What I found irresistible is the play’s ability to surprise: it’s in turns a family drama, a legal battle, a coming of age story, a polemic about the media and even at the very end it dares to become a tantalisingly brief but perfect romantic comedy. Every character is gifted with at least one moment of taking centre stage and defying expectations.

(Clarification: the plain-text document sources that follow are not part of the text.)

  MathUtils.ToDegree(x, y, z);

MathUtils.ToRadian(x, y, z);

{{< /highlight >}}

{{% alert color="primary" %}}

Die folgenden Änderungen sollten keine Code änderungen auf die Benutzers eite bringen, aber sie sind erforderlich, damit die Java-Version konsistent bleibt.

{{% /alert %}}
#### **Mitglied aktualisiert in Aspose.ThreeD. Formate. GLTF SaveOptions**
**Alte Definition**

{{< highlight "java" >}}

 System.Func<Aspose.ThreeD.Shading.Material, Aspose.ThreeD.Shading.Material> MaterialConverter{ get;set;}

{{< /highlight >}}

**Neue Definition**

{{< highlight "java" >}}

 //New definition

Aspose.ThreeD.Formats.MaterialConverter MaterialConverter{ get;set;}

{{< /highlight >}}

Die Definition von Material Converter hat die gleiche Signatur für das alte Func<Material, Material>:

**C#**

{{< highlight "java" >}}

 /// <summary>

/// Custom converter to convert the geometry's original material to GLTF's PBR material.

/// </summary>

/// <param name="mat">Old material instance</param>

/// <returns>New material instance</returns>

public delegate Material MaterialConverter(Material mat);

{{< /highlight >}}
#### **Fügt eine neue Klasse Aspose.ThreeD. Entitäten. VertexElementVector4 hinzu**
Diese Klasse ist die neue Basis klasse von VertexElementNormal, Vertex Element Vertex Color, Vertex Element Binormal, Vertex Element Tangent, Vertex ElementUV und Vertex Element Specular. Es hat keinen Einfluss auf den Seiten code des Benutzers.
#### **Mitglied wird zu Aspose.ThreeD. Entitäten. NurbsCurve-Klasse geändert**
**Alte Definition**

Henry Goodman plays Arthur Winslow with exquisite tenderness and enough bittersweet doubt to make the character all the more interesting. Deborah Findlay plays a woman of profound insight and perfect frivolity with absolute conviction. Peter Sullivan as sir Robert Morton is charismatic, appropriately sweeping with an undercurrent of wit and humour. Young Charlie Rowe plays Ronnie with confidence that belies his inexperience on stage. Wendy Nottingham is warm and funny without overplaying her character’s eccentricities. I admit I initially felt that Naomi Frederick and Nick Hendrix were a little bit too mannered but they relaxed eventually and won me over.
The set and costumes (french windows, double doors and rich textures) are classic Old Vic. The lighting beautifully captures times of day and seasons, with the unobtrusive softness of time going by.
The last word belongs to the “real” Winslow boy. The play is set in the eve of the first world war. Ronnie’s mother says at some point: “As it is, whatever happens now, he’ll be known as the boy who stole that postal order.” You get the feeling young Ronnie might face a worse fate. George Archer-Shee, whose story inspired the play and Ronnie’s character, was reported missing in action at the first battle of Ypres.
P.S. So, what about those Reading jokes? Is Reading the town where fun goes to die? Kenneth, one of the characters in Love, Love, Love by Mike Bartlett, laments: “We live in Reading. Something has gone wrong”. In The Winslow Boy, a play written sixty years earlier, Dickie Winslow has this to say when his father voices suspicions about his late hours and party lifestyle. “You can’t keep late hours in Reading.” I rest my case.